Plain-text document sources
▽
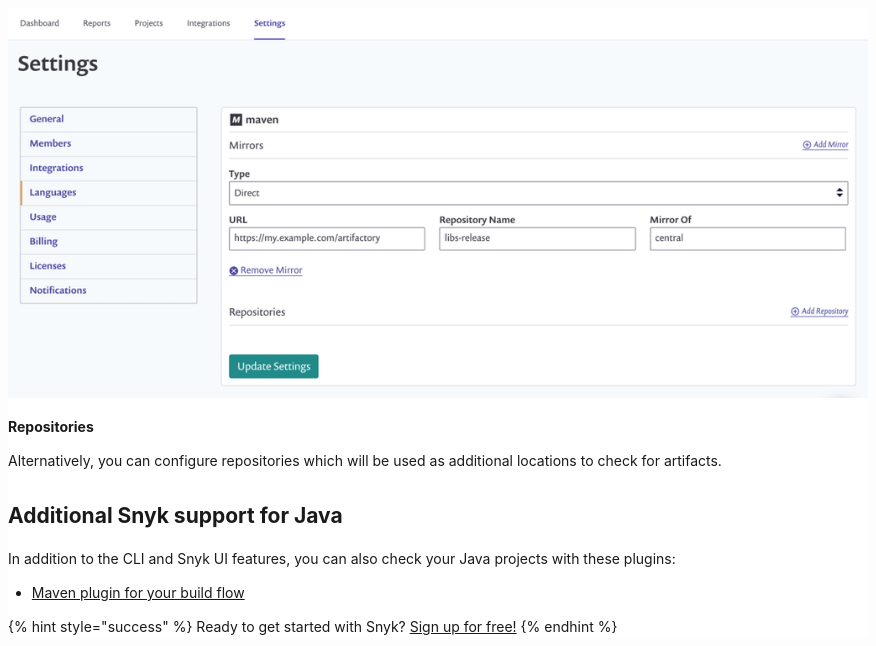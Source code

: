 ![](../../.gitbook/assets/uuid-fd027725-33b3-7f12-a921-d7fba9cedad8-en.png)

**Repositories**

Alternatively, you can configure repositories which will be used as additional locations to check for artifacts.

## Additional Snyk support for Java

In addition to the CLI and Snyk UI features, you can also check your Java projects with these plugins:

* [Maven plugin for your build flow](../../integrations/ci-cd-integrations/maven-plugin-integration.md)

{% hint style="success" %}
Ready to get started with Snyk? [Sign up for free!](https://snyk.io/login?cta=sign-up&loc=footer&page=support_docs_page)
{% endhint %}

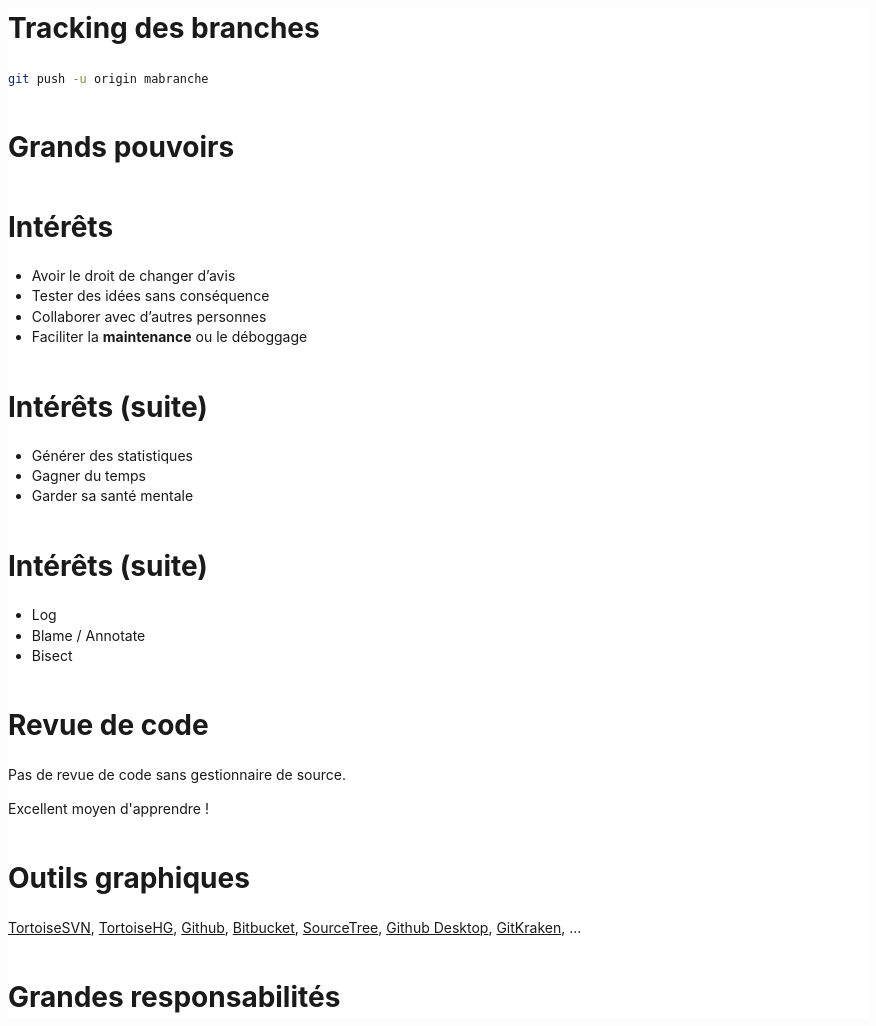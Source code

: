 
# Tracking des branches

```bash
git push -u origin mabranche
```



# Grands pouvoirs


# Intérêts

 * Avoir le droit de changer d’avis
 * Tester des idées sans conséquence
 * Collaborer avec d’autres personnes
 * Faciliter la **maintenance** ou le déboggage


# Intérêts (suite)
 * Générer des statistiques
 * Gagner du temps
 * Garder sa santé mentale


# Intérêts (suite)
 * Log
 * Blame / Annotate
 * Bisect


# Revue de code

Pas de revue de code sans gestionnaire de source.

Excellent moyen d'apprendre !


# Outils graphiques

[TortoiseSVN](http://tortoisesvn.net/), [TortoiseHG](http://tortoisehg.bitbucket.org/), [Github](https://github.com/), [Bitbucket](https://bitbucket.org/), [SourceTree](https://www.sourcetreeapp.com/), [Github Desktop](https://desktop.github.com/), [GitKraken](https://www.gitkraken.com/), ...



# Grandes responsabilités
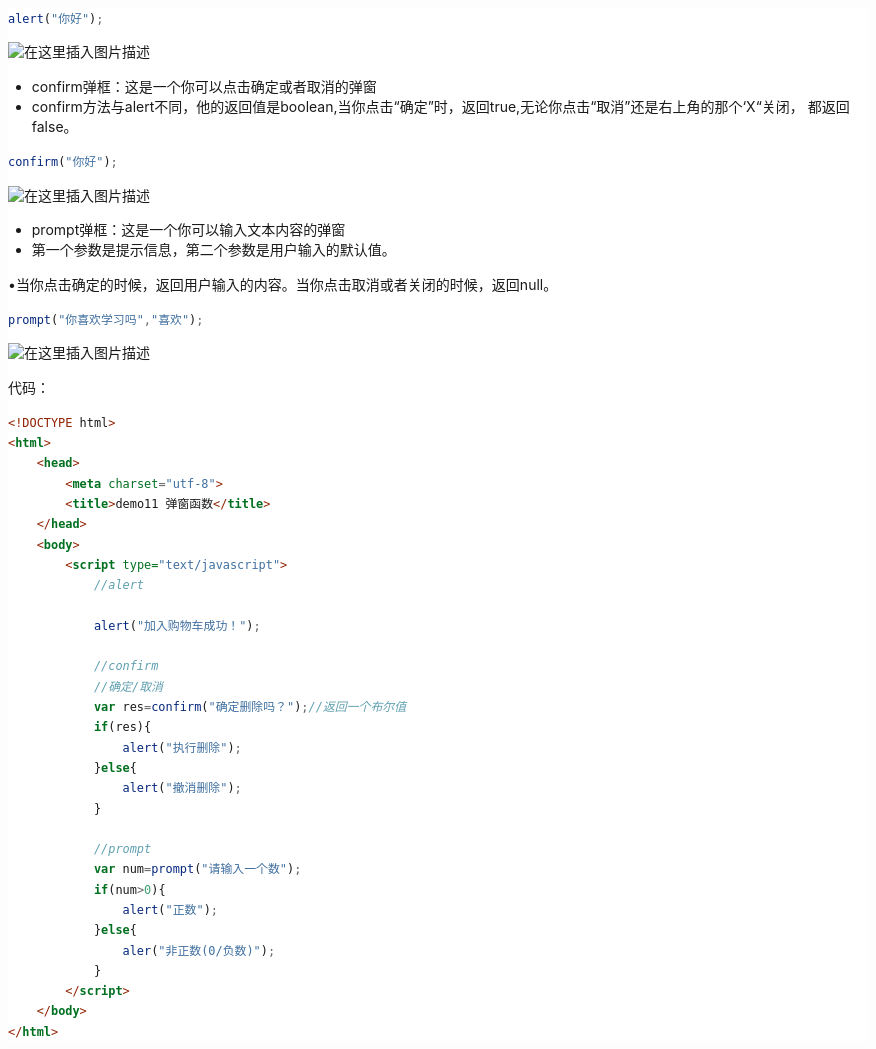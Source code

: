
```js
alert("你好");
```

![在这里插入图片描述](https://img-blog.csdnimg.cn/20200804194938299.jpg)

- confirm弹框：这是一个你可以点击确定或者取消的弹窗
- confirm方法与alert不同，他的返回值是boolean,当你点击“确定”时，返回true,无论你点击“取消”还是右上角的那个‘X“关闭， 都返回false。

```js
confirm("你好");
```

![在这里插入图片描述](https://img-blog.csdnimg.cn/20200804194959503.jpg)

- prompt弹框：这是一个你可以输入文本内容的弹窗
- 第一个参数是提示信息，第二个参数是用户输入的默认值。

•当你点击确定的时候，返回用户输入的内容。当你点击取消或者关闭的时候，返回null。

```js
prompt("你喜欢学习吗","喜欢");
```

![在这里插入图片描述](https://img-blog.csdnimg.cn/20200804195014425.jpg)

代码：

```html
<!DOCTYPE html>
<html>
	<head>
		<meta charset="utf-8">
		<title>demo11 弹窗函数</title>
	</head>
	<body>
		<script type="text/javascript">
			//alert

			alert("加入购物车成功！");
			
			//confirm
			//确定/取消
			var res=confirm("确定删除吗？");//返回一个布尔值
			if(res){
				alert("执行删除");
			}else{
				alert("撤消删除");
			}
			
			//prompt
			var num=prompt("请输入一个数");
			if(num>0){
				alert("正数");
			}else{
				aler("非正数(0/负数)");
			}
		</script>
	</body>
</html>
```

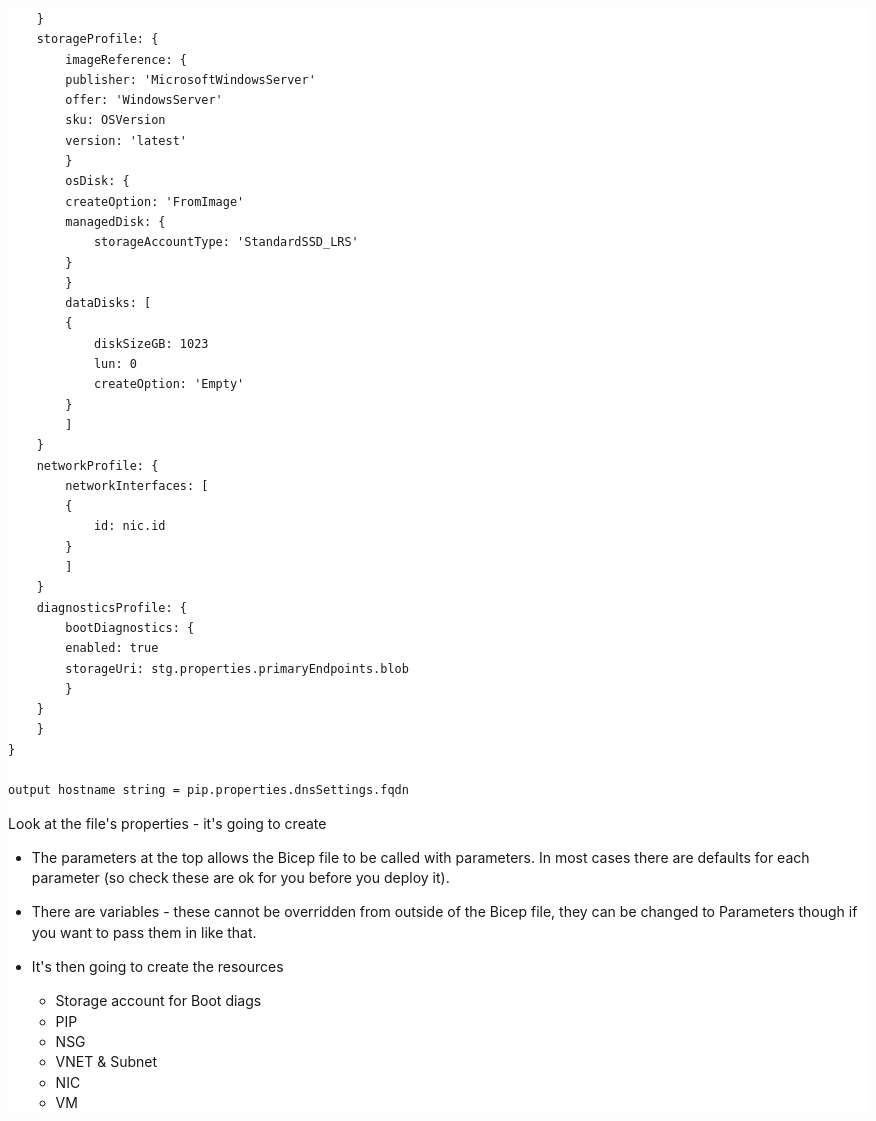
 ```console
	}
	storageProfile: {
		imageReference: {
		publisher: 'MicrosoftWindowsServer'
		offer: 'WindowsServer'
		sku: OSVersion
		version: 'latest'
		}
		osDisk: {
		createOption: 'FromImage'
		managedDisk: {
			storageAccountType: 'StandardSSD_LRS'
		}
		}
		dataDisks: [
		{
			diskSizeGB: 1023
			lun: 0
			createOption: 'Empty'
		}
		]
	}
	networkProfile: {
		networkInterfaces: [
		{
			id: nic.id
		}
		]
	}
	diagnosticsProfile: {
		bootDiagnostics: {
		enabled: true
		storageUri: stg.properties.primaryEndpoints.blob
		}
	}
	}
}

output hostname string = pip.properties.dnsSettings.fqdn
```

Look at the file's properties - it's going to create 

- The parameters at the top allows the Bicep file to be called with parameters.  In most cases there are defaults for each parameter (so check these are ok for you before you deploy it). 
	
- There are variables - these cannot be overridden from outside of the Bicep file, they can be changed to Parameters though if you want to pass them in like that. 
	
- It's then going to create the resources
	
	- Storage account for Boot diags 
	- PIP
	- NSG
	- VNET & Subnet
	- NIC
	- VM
△
- _WHAT TO DO_: No picture belongs in the answer; the rest of the records must be repeated exactly.

- _TASK RESULT_:
Source code

: ![](../../.gitbook/assets/uuid-fd027725-33b3-7f12-a921-d7fba9cedad8-en.png)

**Repositories**

Alternatively, you can configure repositories which will be used as additional locations to check for artifacts.

## Additional Snyk support for Java

In addition to the CLI and Snyk UI features, you can also check your Java projects with these plugins:

* [Maven plugin for your build flow](../../integrations/ci-cd-integrations/maven-plugin-integration.md)

{% hint style="success" %}
Ready to get started with Snyk? [Sign up for free!](https://snyk.io/login?cta=sign-up&loc=footer&page=support_docs_page)
{% endhint %}

Source code

: 
# Tracking des branches

```bash
git push -u origin mabranche
```



# Grands pouvoirs


# Intérêts

 * Avoir le droit de changer d’avis
 * Tester des idées sans conséquence
 * Collaborer avec d’autres personnes
 * Faciliter la **maintenance** ou le déboggage


# Intérêts (suite)
 * Générer des statistiques
 * Gagner du temps
 * Garder sa santé mentale


# Intérêts (suite)
 * Log
 * Blame / Annotate
 * Bisect


# Revue de code

Pas de revue de code sans gestionnaire de source.

Excellent moyen d'apprendre !


# Outils graphiques

[TortoiseSVN](http://tortoisesvn.net/), [TortoiseHG](http://tortoisehg.bitbucket.org/), [Github](https://github.com/), [Bitbucket](https://bitbucket.org/), [SourceTree](https://www.sourcetreeapp.com/), [Github Desktop](https://desktop.github.com/), [GitKraken](https://www.gitkraken.com/), ...



# Grandes responsabilités
Source code

:
```js
alert("你好");
```

![在这里插入图片描述](https://img-blog.csdnimg.cn/20200804194938299.jpg)

- confirm弹框：这是一个你可以点击确定或者取消的弹窗
- confirm方法与alert不同，他的返回值是boolean,当你点击“确定”时，返回true,无论你点击“取消”还是右上角的那个‘X“关闭， 都返回false。

```js
confirm("你好");
```

![在这里插入图片描述](https://img-blog.csdnimg.cn/20200804194959503.jpg)

- prompt弹框：这是一个你可以输入文本内容的弹窗
- 第一个参数是提示信息，第二个参数是用户输入的默认值。

•当你点击确定的时候，返回用户输入的内容。当你点击取消或者关闭的时候，返回null。

```js
prompt("你喜欢学习吗","喜欢");
```

![在这里插入图片描述](https://img-blog.csdnimg.cn/20200804195014425.jpg)

代码：

```html
<!DOCTYPE html>
<html>
	<head>
		<meta charset="utf-8">
		<title>demo11 弹窗函数</title>
	</head>
	<body>
		<script type="text/javascript">
			//alert

			alert("加入购物车成功！");
			
			//confirm
			//确定/取消
			var res=confirm("确定删除吗？");//返回一个布尔值
			if(res){
				alert("执行删除");
			}else{
				alert("撤消删除");
			}
			
			//prompt
			var num=prompt("请输入一个数");
			if(num>0){
				alert("正数");
			}else{
				aler("非正数(0/负数)");
			}
		</script>
	</body>
</html>
```

 ```console
	}
	storageProfile: {
		imageReference: {
		publisher: 'MicrosoftWindowsServer'
		offer: 'WindowsServer'
		sku: OSVersion
		version: 'latest'
		}
		osDisk: {
		createOption: 'FromImage'
		managedDisk: {
			storageAccountType: 'StandardSSD_LRS'
		}
		}
		dataDisks: [
		{
			diskSizeGB: 1023
			lun: 0
			createOption: 'Empty'
		}
		]
	}
	networkProfile: {
		networkInterfaces: [
		{
			id: nic.id
		}
		]
	}
	diagnosticsProfile: {
		bootDiagnostics: {
		enabled: true
		storageUri: stg.properties.primaryEndpoints.blob
		}
	}
	}
}

output hostname string = pip.properties.dnsSettings.fqdn
```

Look at the file's properties - it's going to create 

- The parameters at the top allows the Bicep file to be called with parameters.  In most cases there are defaults for each parameter (so check these are ok for you before you deploy it). 
	
- There are variables - these cannot be overridden from outside of the Bicep file, they can be changed to Parameters though if you want to pass them in like that. 
	
- It's then going to create the resources
	
	- Storage account for Boot diags 
	- PIP
	- NSG
	- VNET & Subnet
	- NIC
	- VM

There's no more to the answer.